Exercise description: Which lines in the entries below contain the string "Droid"? Show each of them in full.

[Collected data]
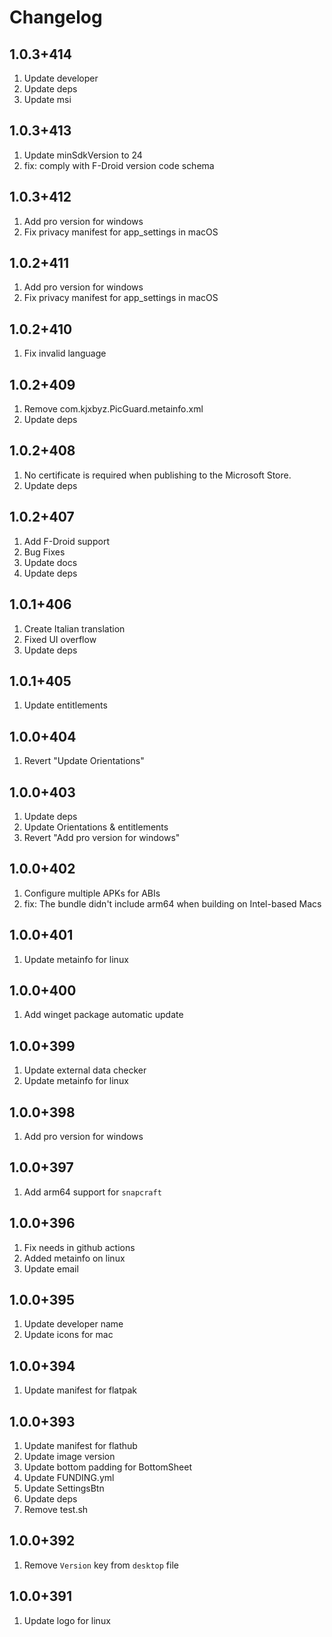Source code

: # Changelog

## 1.0.3+414

1. Update developer
2. Update deps
3. Update msi

## 1.0.3+413

1. Update minSdkVersion to 24
2. fix: comply with F-Droid version code schema

## 1.0.3+412

1. Add pro version for windows
2. Fix privacy manifest for app_settings in macOS

## 1.0.2+411

1. Add pro version for windows
2. Fix privacy manifest for app_settings in macOS

## 1.0.2+410

1. Fix invalid language

## 1.0.2+409

1. Remove com.kjxbyz.PicGuard.metainfo.xml
2. Update deps

## 1.0.2+408

1. No certificate is required when publishing to the Microsoft Store.
2. Update deps

## 1.0.2+407

1. Add F-Droid support
2. Bug Fixes
3. Update docs
4. Update deps

## 1.0.1+406

1. Create Italian translation
2. Fixed UI overflow
3. Update deps

## 1.0.1+405

1. Update entitlements

## 1.0.0+404

1. Revert "Update Orientations"

## 1.0.0+403

1. Update deps
2. Update Orientations & entitlements
3. Revert "Add pro version for windows"

## 1.0.0+402

1. Configure multiple APKs for ABIs
2. fix: The bundle didn't include arm64 when building on Intel-based Macs

## 1.0.0+401

1. Update metainfo for linux

## 1.0.0+400

1. Add winget package automatic update

## 1.0.0+399

1. Update external data checker
2. Update metainfo for linux

## 1.0.0+398

1. Add pro version for windows

## 1.0.0+397

1. Add arm64 support for `snapcraft`

## 1.0.0+396

1. Fix needs in github actions
2. Added metainfo on linux
3. Update email

## 1.0.0+395

1. Update developer name
2. Update icons for mac

## 1.0.0+394

1. Update manifest for flatpak

## 1.0.0+393

1. Update manifest for flathub
2. Update image version
3. Update bottom padding for BottomSheet
4. Update FUNDING.yml
5. Update SettingsBtn
6. Update deps
7. Remove test.sh

## 1.0.0+392

1. Remove `Version` key from `desktop` file

## 1.0.0+391

1. Update logo for linux
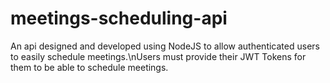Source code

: # meetings-scheduling-api
An api designed and developed using NodeJS to allow authenticated users to easily schedule meetings.\nUsers must provide their JWT Tokens for them to be able to schedule meetings.
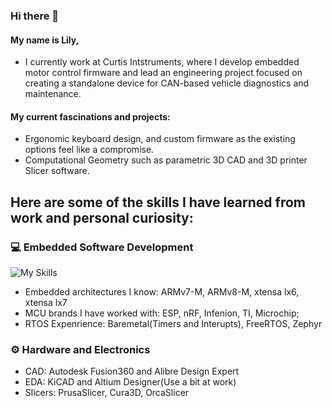 ### Hi there 👋
#### My name is Lily,
- I currently work at Curtis Intstruments, where I develop embedded motor control firmware and lead an engineering project focused on creating a standalone device for CAN-based vehicle diagnostics and maintenance.
#### My current fascinations and projects:
- Ergonomic keyboard design, and custom firmware as the existing options feel like a compromise.
- Computational Geometry such as parametric 3D CAD and 3D printer Slicer software.
## Here are some of the skills I have learned from work and personal curiosity:
### 💻 Embedded Software Development
![My Skills](https://skillicons.dev/icons?i=c,cpp,cmake,python&theme=dark)
* Embedded architectures I know: ARMv7-M, ARMv8-M, xtensa lx6, xtensa lx7
* MCU brands I have worked with: ESP, nRF, Infenion, TI, Microchip;
* RTOS Expenrience: Baremetal(Timers and Interupts), FreeRTOS, Zephyr

### ⚙️ Hardware and Electronics
* CAD: Autodesk Fusion360 and Alibre Design Expert
* EDA: KiCAD and Altium Designer(Use a bit at work)
* Slicers: PrusaSlicer, Cura3D, OrcaSlicer
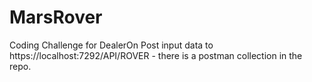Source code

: # MarsRover
 Coding Challenge for DealerOn
Post input data to https://localhost:7292/API/ROVER - there is a postman collection in the repo.
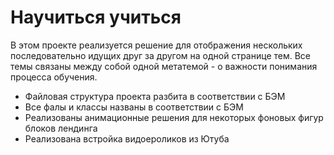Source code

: # Научиться учиться

В этом проекте реализуется решение для отображения нескольких последовательно идущих друг за другом на одной странице тем. Все темы связаны между собой одной метатемой - о важности понимания процесса обучения. 

* Файловая структура проекта разбита в соответствии с БЭМ
* Все фалы и классы названы в соответствии с БЭМ
* Реализованы анимационные решения для некоторых фоновых фигур блоков лендинга
* Реализована встройка видоероликов из Ютуба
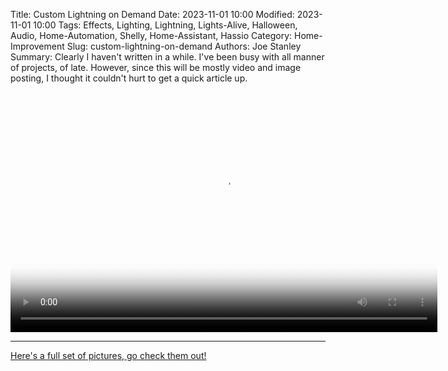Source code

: Title: Custom Lightning on Demand
Date: 2023-11-01 10:00
Modified: 2023-11-01 10:00
Tags: Effects, Lighting, Lightning, Lights-Alive, Halloween, Audio, Home-Automation, Shelly, Home-Assistant, Hassio
Category: Home-Improvement
Slug: custom-lightning-on-demand
Authors: Joe Stanley
Summary: Clearly I haven't written in a while. I've been busy with all manner of projects, of late. However, since this will be mostly video and image posting, I thought it couldn't hurt to get a quick article up.


<video id="halloween-effects-2022" class="video-js vjs-default-skin" controls
preload="auto" width="683" height="384" poster="blob:https://immich.stanleysolutionsnw.com/dcce8670-910d-4209-a7bc-cf9dcaca7309"
data-setup="{}">
<source src="https://immich.stanleysolutionsnw.com/api/asset/file/fd65dbb4-9305-417e-81cd-a93c7f05dbfd?isThumb=false&isWeb=true&key=xOGoWucj4ULglfDzCsxYS0jv3wEnt9eu6u20WGUMygZWhxxbxK_FtA2DPNyCc3dezWU" type='video/mp4'>
</video>

---

[Here's a full set of pictures, go check them out!](https://immich.stanleysolutionsnw.com/share/xOGoWucj4ULglfDzCsxYS0jv3wEnt9eu6u20WGUMygZWhxxbxK_FtA2DPNyCc3dezWU)

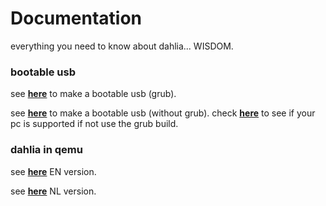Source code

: # Documentation

everything you need to know about dahlia... WISDOM.

### bootable usb 

see **[here](https://github.com/dahlia-os/documentation/blob/master/how%20to%20make%20a%20bootable%20usb.md/)** to make a bootable usb (grub).

see **[here](https://github.com/dahlia-os/documentation/blob/master/run%20dahlia%20in%20qemu/live-usb-etcher.md)** to make a bootable usb (without grub). check **[here](https://github.com/dahlia-os/documentation/blob/master/run%20dahlia%20in%20qemu/live-usb-etcher.md)** to see if your pc is supported if not use the grub build.

### dahlia in qemu 

see **[here](https://github.com/HexaOneOfficial/documentation/blob/master/run%20dahlia%20in%20qemu/EN.md)** EN version.

see **[here](https://github.com/HexaOneOfficial/documentation/blob/master/run%20dahlia%20in%20qemu/NL.md)** NL version.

Written solution:
2. fix: comply with F-Droid version code schema
1. Add F-Droid support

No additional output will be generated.